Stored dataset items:
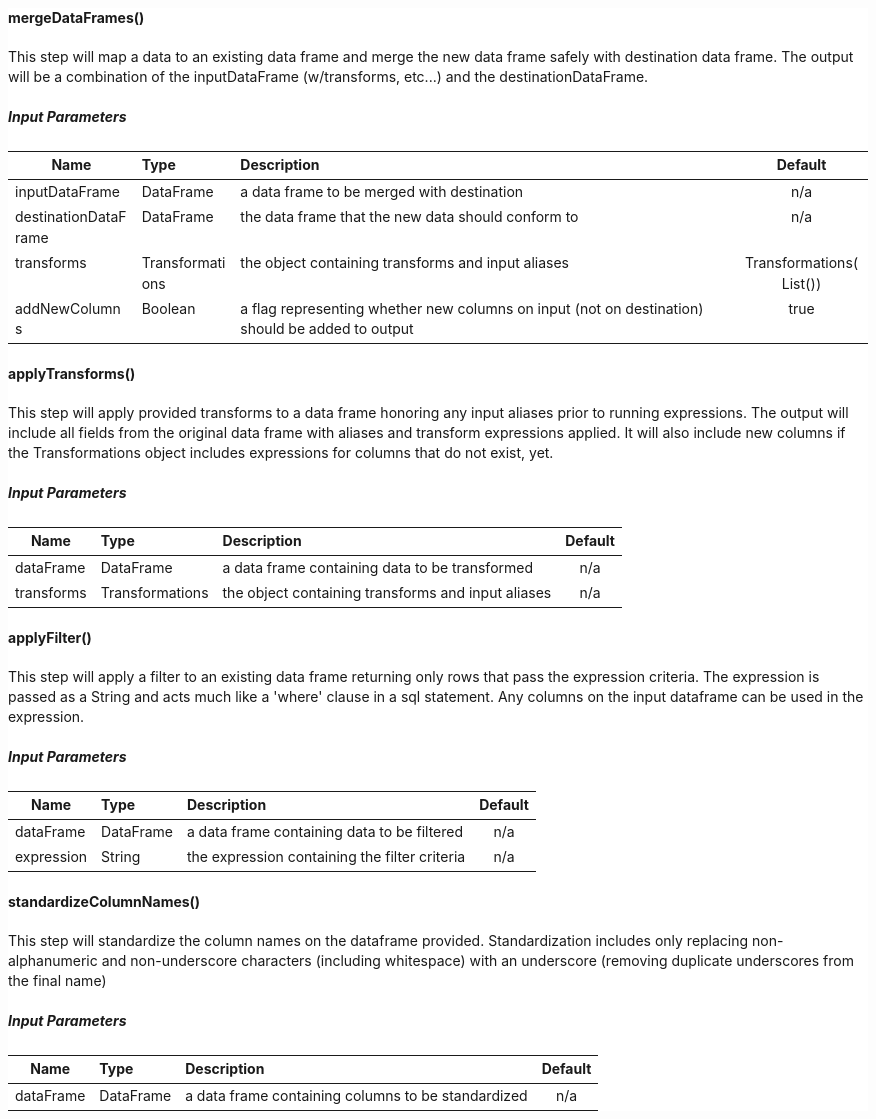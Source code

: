 #### mergeDataFrames()
This step will map a data to an existing data frame and merge the new data frame safely with destination data frame. The output
will be a combination of the inputDataFrame (w/transforms, etc...) and the destinationDataFrame.

##### Input Parameters
| Name | Type | Description | Default |
| --- |:---|:--- |:---:|
|inputDataFrame|DataFrame|a data frame to be merged with destination| n/a |
|destinationDataFrame|DataFrame|the data frame that the new data should conform to| n/a |
|transforms|Transformations|the object containing transforms and input aliases|Transformations(List())|
|addNewColumns|Boolean|a flag representing whether new columns on input (not on destination) should be added to output|true|    

#### applyTransforms()
This step will apply provided transforms to a data frame honoring any input aliases prior to running expressions. The output
will include all fields from the original data frame with aliases and transform expressions applied.  It will also include new columns
if the Transformations object includes expressions for columns that do not exist, yet.

##### Input Parameters
| Name | Type | Description | Default |
| --- |:---|:--- |:---:|
|dataFrame|DataFrame|a data frame containing data to be transformed| n/a |
|transforms|Transformations|the object containing transforms and input aliases|n/a|

#### applyFilter()
This step will apply a filter to an existing data frame returning only rows that pass the expression criteria.  The expression
is passed as a String and acts much like a 'where' clause in a sql statement.  Any columns on the input dataframe can be used
in the expression.

##### Input Parameters
| Name | Type | Description | Default |
| --- |:---|:--- |:---:|
|dataFrame|DataFrame|a data frame containing data to be filtered| n/a |
|expression|String|the expression containing the filter criteria|n/a|

#### standardizeColumnNames()
This step will standardize the column names on the dataframe provided.  Standardization includes only replacing non-alphanumeric
and non-underscore characters (including whitespace) with an underscore (removing duplicate underscores from the final name)

##### Input Parameters
| Name | Type | Description | Default |
| --- |:---|:--- |:---:|
|dataFrame|DataFrame|a data frame containing columns to be standardized| n/a |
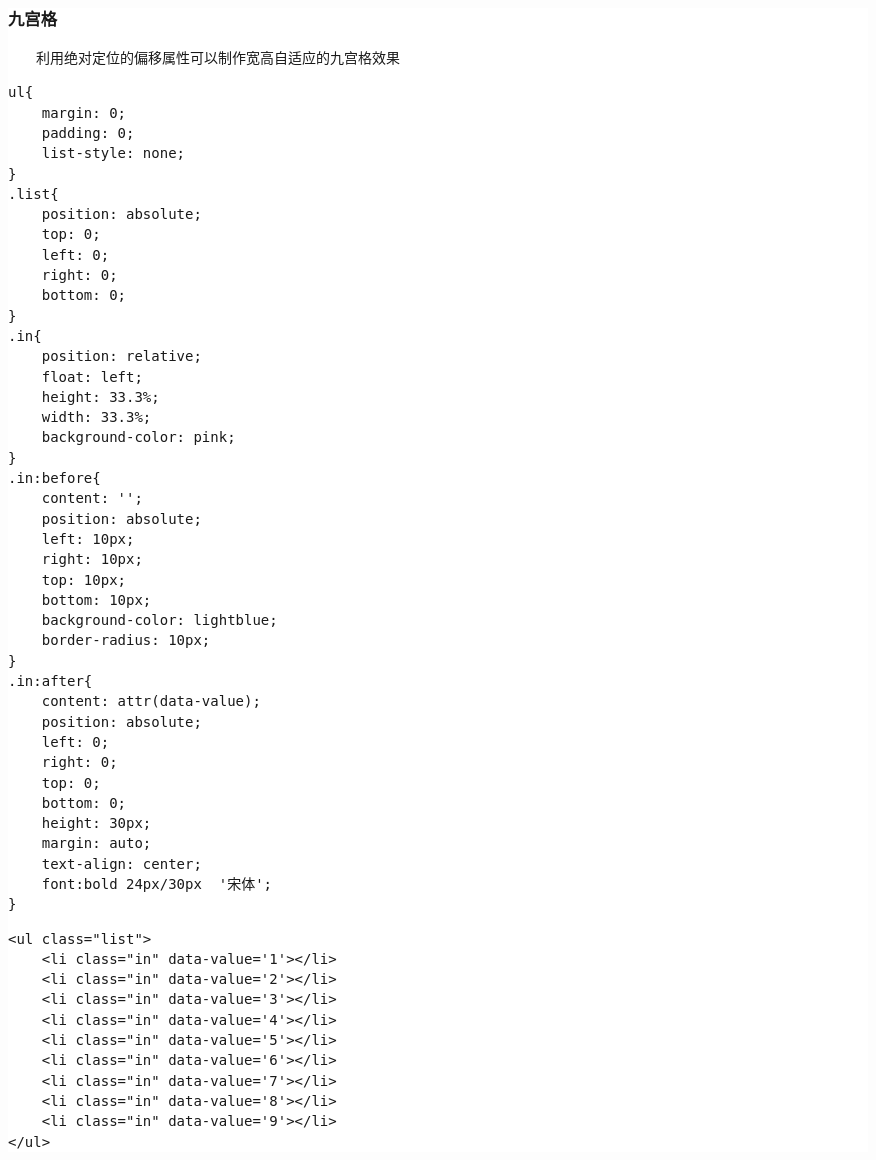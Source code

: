 <iframe style="width: 100%; height: 220px;" src="https://demo.xiaohuochai.site/css/absoluteshow/a7.html" frameborder="0" width="320" height="240"></iframe>

### 九宫格

&emsp;&emsp;利用绝对定位的偏移属性可以制作宽高自适应的九宫格效果

<div class="cnblogs_code">
<pre>ul{
    margin: 0;
    padding: 0;
    list-style: none;
}    
.list{
    position: absolute;
    top: 0;
    left: 0;
    right: 0;
    bottom: 0;
}
.in{
    position: relative;
    float: left;
    height: 33.3%;
    width: 33.3%;
    background-color: pink;
}
.in:before{
    content: '';
    position: absolute;
    left: 10px;
    right: 10px;
    top: 10px;
    bottom: 10px;
    background-color: lightblue;
    border-radius: 10px;
}
.in:after{
    content: attr(data-value);
    position: absolute;
    left: 0;
    right: 0;
    top: 0;
    bottom: 0;
    height: 30px;
    margin: auto;
    text-align: center;
    font:bold 24px/30px  '宋体';
}</pre>
</div>
<div class="cnblogs_code">
<pre>&lt;ul class="list"&gt;
    &lt;li class="in" data-value='1'&gt;&lt;/li&gt;
    &lt;li class="in" data-value='2'&gt;&lt;/li&gt;
    &lt;li class="in" data-value='3'&gt;&lt;/li&gt;
    &lt;li class="in" data-value='4'&gt;&lt;/li&gt;
    &lt;li class="in" data-value='5'&gt;&lt;/li&gt;
    &lt;li class="in" data-value='6'&gt;&lt;/li&gt;
    &lt;li class="in" data-value='7'&gt;&lt;/li&gt;
    &lt;li class="in" data-value='8'&gt;&lt;/li&gt;
    &lt;li class="in" data-value='9'&gt;&lt;/li&gt;
&lt;/ul&gt;</pre>
</div>

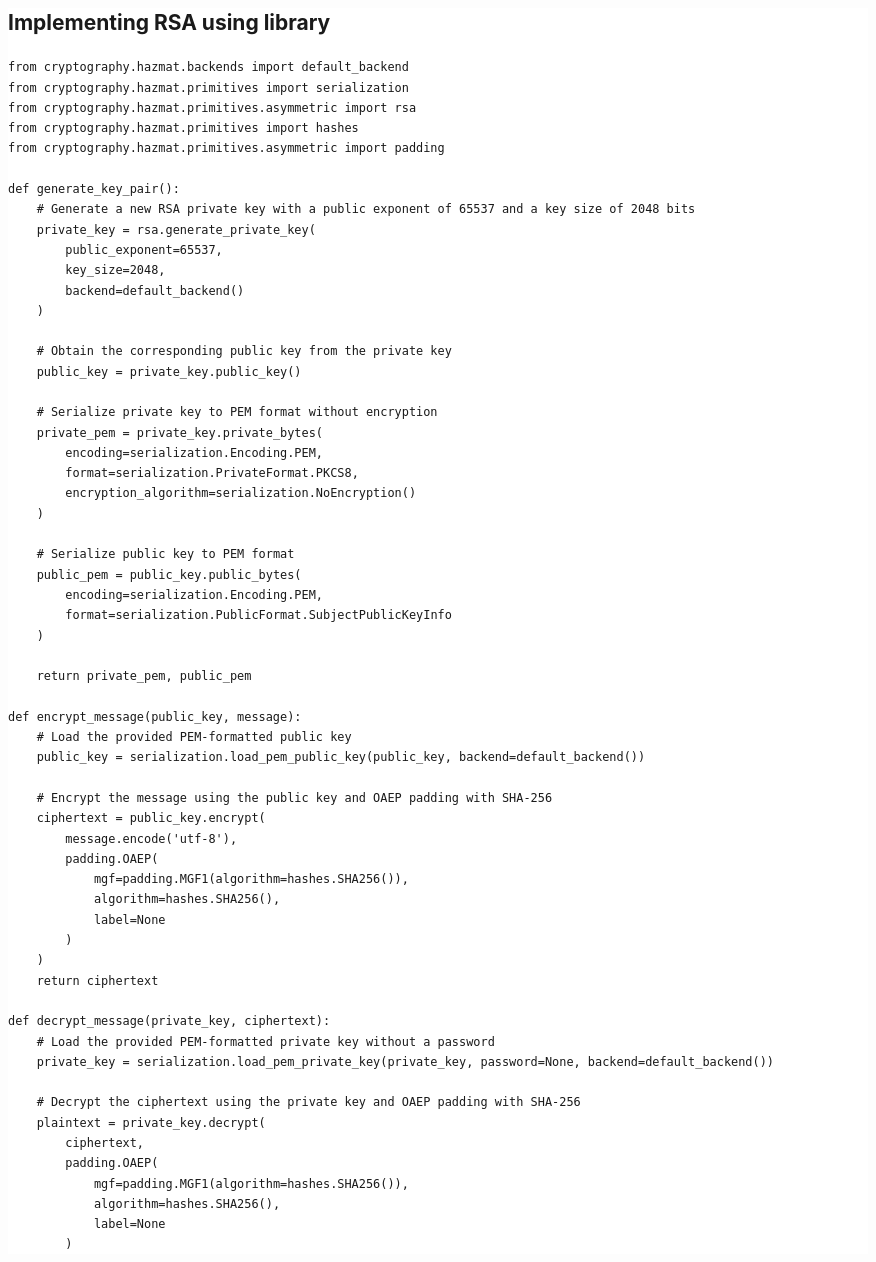 ## Implementing RSA using library

```
from cryptography.hazmat.backends import default_backend
from cryptography.hazmat.primitives import serialization
from cryptography.hazmat.primitives.asymmetric import rsa
from cryptography.hazmat.primitives import hashes
from cryptography.hazmat.primitives.asymmetric import padding

def generate_key_pair():
    # Generate a new RSA private key with a public exponent of 65537 and a key size of 2048 bits
    private_key = rsa.generate_private_key(
        public_exponent=65537,
        key_size=2048,
        backend=default_backend()
    )
    
    # Obtain the corresponding public key from the private key
    public_key = private_key.public_key()

    # Serialize private key to PEM format without encryption
    private_pem = private_key.private_bytes(
        encoding=serialization.Encoding.PEM,
        format=serialization.PrivateFormat.PKCS8,
        encryption_algorithm=serialization.NoEncryption()
    )

    # Serialize public key to PEM format
    public_pem = public_key.public_bytes(
        encoding=serialization.Encoding.PEM,
        format=serialization.PublicFormat.SubjectPublicKeyInfo
    )

    return private_pem, public_pem

def encrypt_message(public_key, message):
    # Load the provided PEM-formatted public key
    public_key = serialization.load_pem_public_key(public_key, backend=default_backend())
    
    # Encrypt the message using the public key and OAEP padding with SHA-256
    ciphertext = public_key.encrypt(
        message.encode('utf-8'),
        padding.OAEP(
            mgf=padding.MGF1(algorithm=hashes.SHA256()),
            algorithm=hashes.SHA256(),
            label=None
        )
    )
    return ciphertext

def decrypt_message(private_key, ciphertext):
    # Load the provided PEM-formatted private key without a password
    private_key = serialization.load_pem_private_key(private_key, password=None, backend=default_backend())
    
    # Decrypt the ciphertext using the private key and OAEP padding with SHA-256
    plaintext = private_key.decrypt(
        ciphertext,
        padding.OAEP(
            mgf=padding.MGF1(algorithm=hashes.SHA256()),
            algorithm=hashes.SHA256(),
            label=None
        )
```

-- What you should do --
All lines above with "style" in them should be returned.

-- Solution for this exercise --
: <iframe style="width: 100%; height: 220px;" src="https://demo.xiaohuochai.site/css/absoluteshow/a7.html" frameborder="0" width="320" height="240"></iframe>
    list-style: none;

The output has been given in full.